Title: Blood Meal Analysis of Mosquitoes Involved in a Rift Valley fever Outbreak

item LUTOMIAH, J - Kenya Medical Research Institute
item OMONDI, D - International Centre Of Insect Physiology And Ecology
item MASIGA, D - International Centre Of Insect Physiology And Ecology
item MUTAI, C - Kenya Medical Research Institute
item MIREJI, P - Egerton University
item ONGUS, J - Jomo Kenyatta University
item Linthicum, Kenneth - Ken
item SANG, ROSEMARY - Kenya Medical Research Institute

Submitted to: Meeting Abstract
Publication Type: Abstract Only
Publication Acceptance Date: 10/31/2013
Publication Date: N/A
Citation: N/A

Interpretive Summary:

Technical Abstract: Background: Rift Valley fever (RVF) is a zoonosis of domestic ruminants in Africa.
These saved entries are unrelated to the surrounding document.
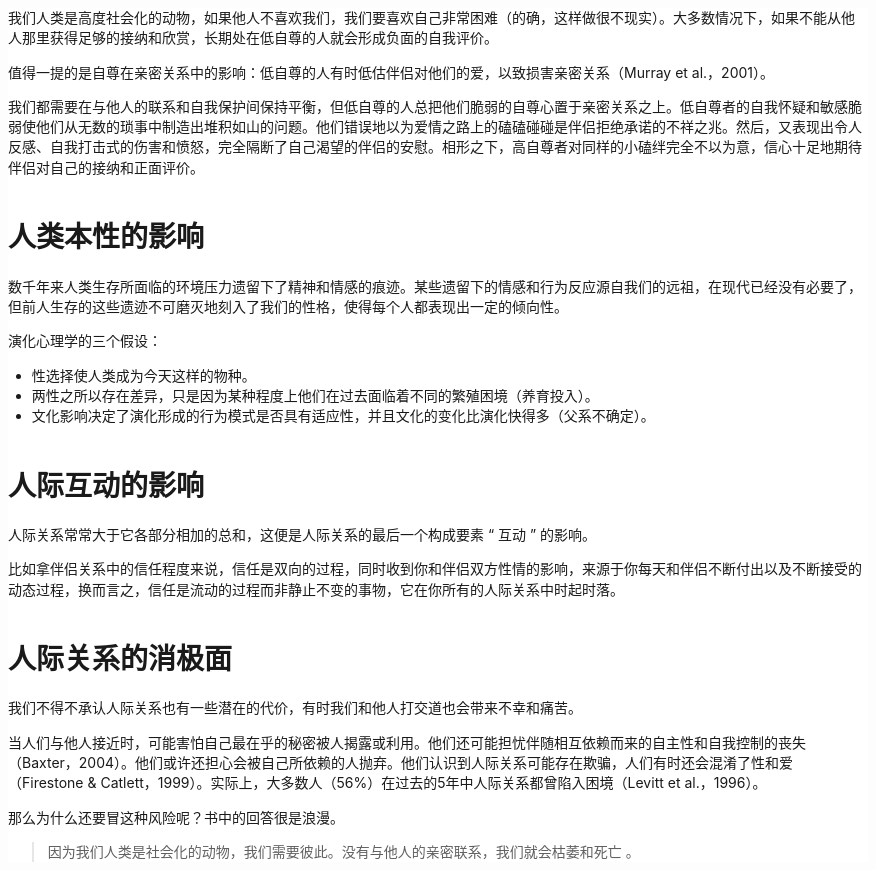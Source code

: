 我们人类是高度社会化的动物，如果他人不喜欢我们，我们要喜欢自己非常困难（的确，这样做很不现实）。大多数情况下，如果不能从他人那里获得足够的接纳和欣赏，长期处在低自尊的人就会形成负面的自我评价。

值得一提的是自尊在亲密关系中的影响：低自尊的人有时低估伴侣对他们的爱，以致损害亲密关系（Murray et al.，2001）。

我们都需要在与他人的联系和自我保护间保持平衡，但低自尊的人总把他们脆弱的自尊心置于亲密关系之上。低自尊者的自我怀疑和敏感脆弱使他们从无数的琐事中制造出堆积如山的问题。他们错误地以为爱情之路上的磕磕碰碰是伴侣拒绝承诺的不祥之兆。然后，又表现出令人反感、自我打击式的伤害和愤怒，完全隔断了自己渴望的伴侣的安慰。相形之下，高自尊者对同样的小磕绊完全不以为意，信心十足地期待伴侣对自己的接纳和正面评价。

# 人类本性的影响
数千年来人类生存所面临的环境压力遗留下了精神和情感的痕迹。某些遗留下的情感和行为反应源自我们的远祖，在现代已经没有必要了，但前人生存的这些遗迹不可磨灭地刻入了我们的性格，使得每个人都表现出一定的倾向性。

演化心理学的三个假设：
- 性选择使人类成为今天这样的物种。
- 两性之所以存在差异，只是因为某种程度上他们在过去面临着不同的繁殖困境（养育投入）。
- 文化影响决定了演化形成的行为模式是否具有适应性，并且文化的变化比演化快得多（父系不确定）。

# 人际互动的影响
人际关系常常大于它各部分相加的总和，这便是人际关系的最后一个构成要素 “ 互动 ” 的影响。

比如拿伴侣关系中的信任程度来说，信任是双向的过程，同时收到你和伴侣双方性情的影响，来源于你每天和伴侣不断付出以及不断接受的动态过程，换而言之，信任是流动的过程而非静止不变的事物，它在你所有的人际关系中时起时落。

# 人际关系的消极面
我们不得不承认人际关系也有一些潜在的代价，有时我们和他人打交道也会带来不幸和痛苦。

当人们与他人接近时，可能害怕自己最在乎的秘密被人揭露或利用。他们还可能担忧伴随相互依赖而来的自主性和自我控制的丧失（Baxter，2004）。他们或许还担心会被自己所依赖的人抛弃。他们认识到人际关系可能存在欺骗，人们有时还会混淆了性和爱（Firestone & Catlett，1999）。实际上，大多数人（56%）在过去的5年中人际关系都曾陷入困境（Levitt et al.，1996）。

那么为什么还要冒这种风险呢？书中的回答很是浪漫。

> 因为我们人类是社会化的动物，我们需要彼此。没有与他人的亲密联系，我们就会枯萎和死亡 。















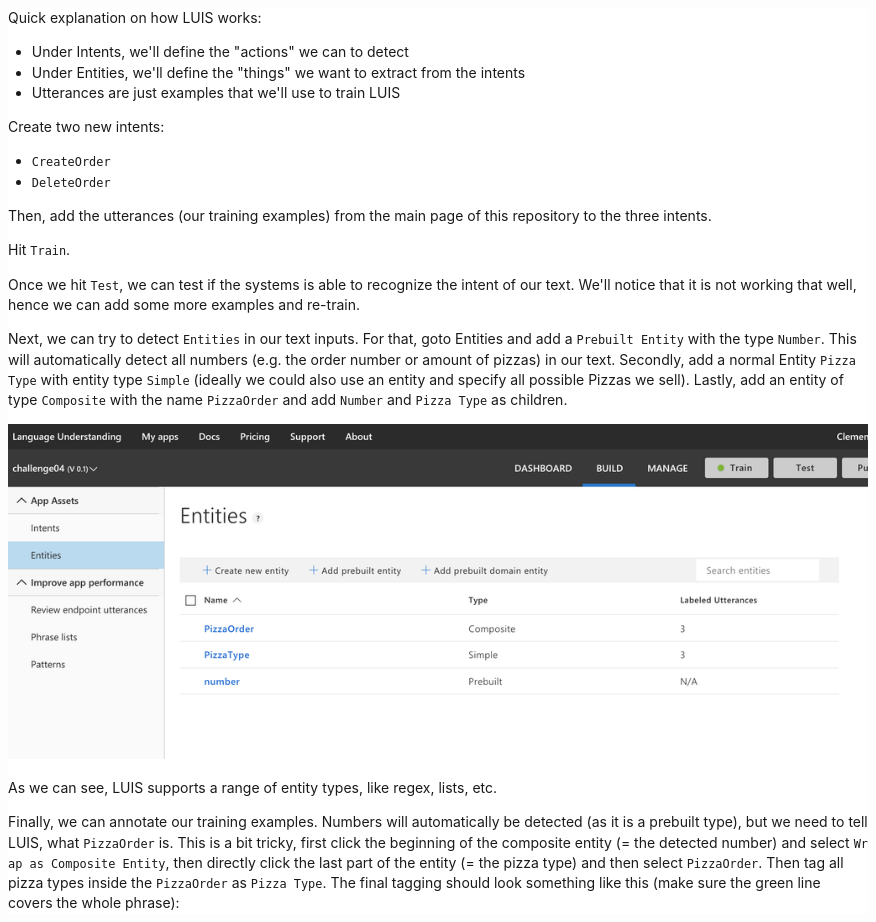 Quick explanation on how LUIS works:

* Under Intents, we'll define the "actions" we can to detect
* Under Entities, we'll define the "things" we want to extract from the intents
* Utterances are just examples that we'll use to train LUIS

Create two new intents:

* `CreateOrder`
* `DeleteOrder`

Then, add the utterances (our training examples) from the main page of this repository to the three intents.

Hit `Train`.

Once we hit `Test`, we can test if the systems is able to recognize the intent of our text. We'll notice that it is not working that well, hence we can add some more examples and re-train.

Next, we can try to detect `Entities` in our text inputs. For that, goto Entities and add a `Prebuilt Entity` with the type `Number`. This will automatically detect all numbers (e.g. the order number or amount of pizzas) in our text. Secondly, add a normal Entity `Pizza Type` with entity type `Simple` (ideally we could also use an entity and specify all possible Pizzas we sell). Lastly, add an entity of type `Composite` with the name `PizzaOrder` and add `Number` and `Pizza Type` as children.

![alt text](../images/entities_luis.png "LUIS Entities")

As we can see, LUIS supports a range of entity types, like regex, lists, etc.

Finally, we can annotate our training examples. Numbers will automatically be detected (as it is a prebuilt type), but we need to tell LUIS, what `PizzaOrder` is. This is a bit tricky, first click the beginning of the composite entity (= the detected number) and select `Wrap as Composite Entity`, then directly click the last part of the entity (= the pizza type) and then select `PizzaOrder`. Then tag all pizza types inside the `PizzaOrder` as `Pizza Type`. The final tagging should look something like this (make sure the green line covers the whole phrase):
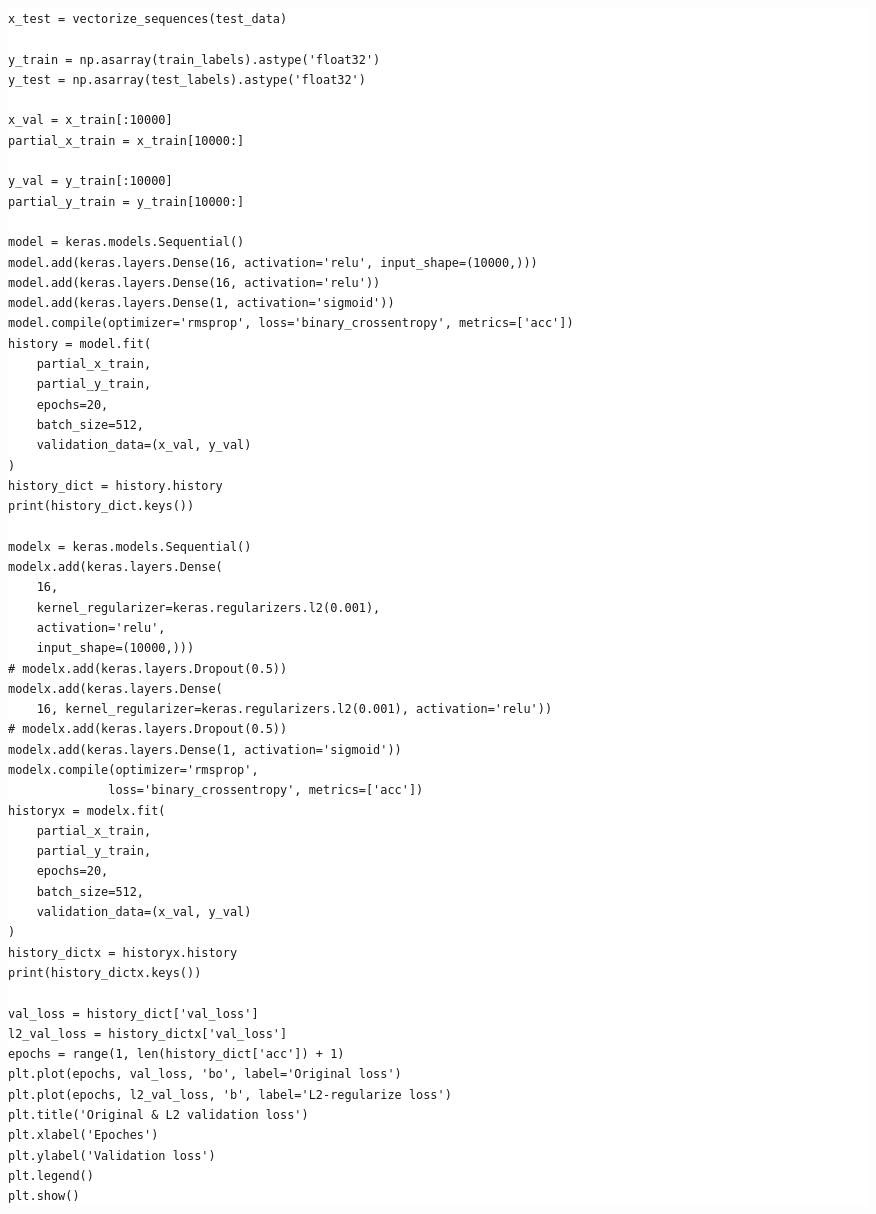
 ```
x_test = vectorize_sequences(test_data)

y_train = np.asarray(train_labels).astype('float32')
y_test = np.asarray(test_labels).astype('float32')

x_val = x_train[:10000]
partial_x_train = x_train[10000:]

y_val = y_train[:10000]
partial_y_train = y_train[10000:]

model = keras.models.Sequential()
model.add(keras.layers.Dense(16, activation='relu', input_shape=(10000,)))
model.add(keras.layers.Dense(16, activation='relu'))
model.add(keras.layers.Dense(1, activation='sigmoid'))
model.compile(optimizer='rmsprop', loss='binary_crossentropy', metrics=['acc'])
history = model.fit(
    partial_x_train,
    partial_y_train,
    epochs=20,
    batch_size=512,
    validation_data=(x_val, y_val)
)
history_dict = history.history
print(history_dict.keys())

modelx = keras.models.Sequential()
modelx.add(keras.layers.Dense(
    16,
    kernel_regularizer=keras.regularizers.l2(0.001),
    activation='relu',
    input_shape=(10000,)))
# modelx.add(keras.layers.Dropout(0.5))
modelx.add(keras.layers.Dense(
    16, kernel_regularizer=keras.regularizers.l2(0.001), activation='relu'))
# modelx.add(keras.layers.Dropout(0.5))
modelx.add(keras.layers.Dense(1, activation='sigmoid'))
modelx.compile(optimizer='rmsprop',
              loss='binary_crossentropy', metrics=['acc'])
historyx = modelx.fit(
    partial_x_train,
    partial_y_train,
    epochs=20,
    batch_size=512,
    validation_data=(x_val, y_val)
)
history_dictx = historyx.history
print(history_dictx.keys())

val_loss = history_dict['val_loss']
l2_val_loss = history_dictx['val_loss']
epochs = range(1, len(history_dict['acc']) + 1)
plt.plot(epochs, val_loss, 'bo', label='Original loss')
plt.plot(epochs, l2_val_loss, 'b', label='L2-regularize loss')
plt.title('Original & L2 validation loss')
plt.xlabel('Epoches')
plt.ylabel('Validation loss')
plt.legend()
plt.show()
```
Bloodfed mosquitoes collected during the 2006-2007 RVF outbreak in Kenya were analyzed to determine the virus infection status and animal source of the bloodmeals. Bloodmeals from individual mosquito abdomens were screened for viruses using Vero cells and RT-PCR. DNA was also extracted and the cytochrome c oxidase 1 (CO1) and cytochrome b (cytb) genes amplified by PCR. The predominant species in Garissa were Ae. ochraceus, (n=561, 76%) and Ae. mcintoshi, (n=176, 24%), and Ma. uniformis, (n=24, 72.7%) in Baringo. Ae. ochraceus fed on goats (37.6%), cattle (16.4%), donkeys (10.7%), sheep (5.9%) and humans (5.3%). Ae. mcintoshi fed on the same animals in almost equal proportions. In Baringo, Ma. uniformis fed on sheep (38%), frogs (13%), duikers (8%), cattle (4%), goats (4%) and unidentified hosts (29%); with infection and dissemination rates of 25% (6/24) and 83.3% (5/6) respectively. This study has demonstrated that during the RVFVoutbreak sheep and goats were the main amplifiers of these viruses respectively.